May 28, 2026Anurag Kotha

Minimizing Application Area: A Practical Way to Reduce Software Supply-Chain Risk

From the 2018 AUR compromise to Log4Shell, every dependency expands your trust surface well beyond the code itself. Here's how I think about shrinking it.

#Security#Supply Chain#Software Engineering#DevSecOps#Dependencies

The First Time I Paid Attention

I was not looking for it. I came across it the way most people come across security incidents, reading through community forums and following a thread that kept getting more interesting.

It was 2018. Someone had adopted an orphaned package in the Arch User Repository. The package was acroread, a community-maintained build recipe for Adobe Acrobat Reader on Linux. Nothing from Adobe's official infrastructure. Just a package that existed in AUR because someone had been maintaining it, and then stopped.

The person who took it over had other plans.

They modified the PKGBUILD, the script that tells the AUR tooling how to fetch, build, and install software. Instead of just pulling and installing Acrobat Reader, it now fetched remote code from an external source and ran it on the user's machine during installation. That part was deliberate. What happened next was not.

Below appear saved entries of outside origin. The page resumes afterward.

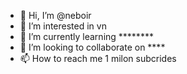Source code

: - 👋 Hi, I’m @neboir
- 👀 I’m interested in vn
- 🌱 I’m currently learning ********
- 💞️ I’m looking to collaborate on ****
- 📫 How to reach me 1 milon subcrides

<!---
neboir/neboir is a ✨ special ✨ repository because its `README.md` (this file) appears on your GitHub profile.
You can click the Preview link to take a look at your changes.
--->
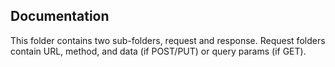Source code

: ## Documentation

This folder contains two sub-folders, request and response. Request folders contain URL, method, and data (if POST/PUT) or query params (if GET).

The attacker was sloppy. The payload crashed. It generated enormous, obvious system logs. And it dropped a file in the user's home directory called compromised.txt. Not subtle. The community picked up on it quickly, the package was flagged, and the incident was contained fairly quickly.

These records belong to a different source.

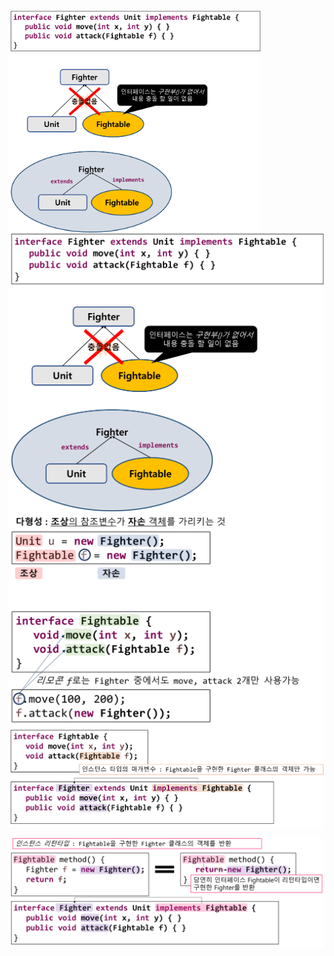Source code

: <img src = "assets/built/postsImages/TheCornerstoneOfJava/2021-06-15-7cornerstoneJava19/img.png" width="80%" align="left"><br/>
![img.png](img.png)
![img_1.png](img_1.png)
![img_2.png](img_2.png)

![img_3.png](img_3.png)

It never affected me directly. The executable never ran on my machine. But I kept turning it over in my head for a while after.

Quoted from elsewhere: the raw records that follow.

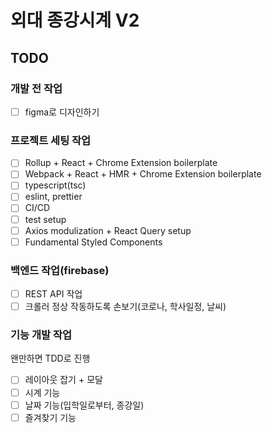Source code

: # 외대 종강시계 V2

## TODO

### 개발 전 작업

- [ ] figma로 디자인하기

### 프로젝트 세팅 작업

- [ ] Rollup + React + Chrome Extension boilerplate
- [ ] Webpack + React + HMR + Chrome Extension boilerplate
- [ ] typescript(tsc)
- [ ] eslint, prettier
- [ ] CI/CD
- [ ] test setup
- [ ] Axios modulization + React Query setup
- [ ] Fundamental Styled Components

### 백엔드 작업(firebase)

- [ ] REST API 작업
- [ ] 크롤러 정상 작동하도록 손보기(코로나, 학사일정, 날씨)

### 기능 개발 작업

왠만하면 TDD로 진행

- [ ] 레이아웃 잡기 + 모달
- [ ] 시계 기능
- [ ] 날짜 기능(입학일로부터, 종강일)
- [ ] 즐겨찾기 기능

What stuck was not the technical detail of the exploit. It was the shape of the thing. Someone had installed a package they probably assumed was safe because it had been around for years, because it had a community, because it solved a real need. They had no idea the person maintaining it had changed. They had no idea the build script had been quietly modified. They ran the install because that is what you do.

The community caught this one because the attacker was careless. A quieter payload, no compromised.txt sitting in your home folder, logs that looked unremarkable, and this incident ends differently. A lot more quietly.

That is what it made concrete for me. A package is not just code. It is a maintainer, a build script, an install path, and a trust decision. One you may not have consciously made at the moment it mattered.

I did not change how I worked overnight. But I started paying more attention. And a few years later, I had a reason to pay a lot more attention.

The Log4j Moment

Log4j in late 2021 was a completely different kind of incident. Nobody hijacked a maintainer account. Nobody snuck a malicious script into a build recipe. It was a critical remote code execution vulnerability in a widely used Java logging library. The kind of thing that sends security teams into weekend firefighting mode.

What made it personal for me was not the severity of the vulnerability. It was that I had no idea we were using it.

At the time, most of my software was MATLAB and Python. There was one Java component in the mix, a bridge that connected the two environments. It was small but important. I had written some of it, relied on a few libraries for the rest, and mostly stopped thinking about it once it worked.

When Log4j broke, I went looking. I dug into the dependency tree of that bridge, tracing what it pulled in. Turns out the bridge used a WebSocket library. That WebSocket library pulled in something else. And that something else depended on a version of Log4j with the vulnerability. None of those dependencies were things I had installed with any intention. They were just there, quietly, doing their job.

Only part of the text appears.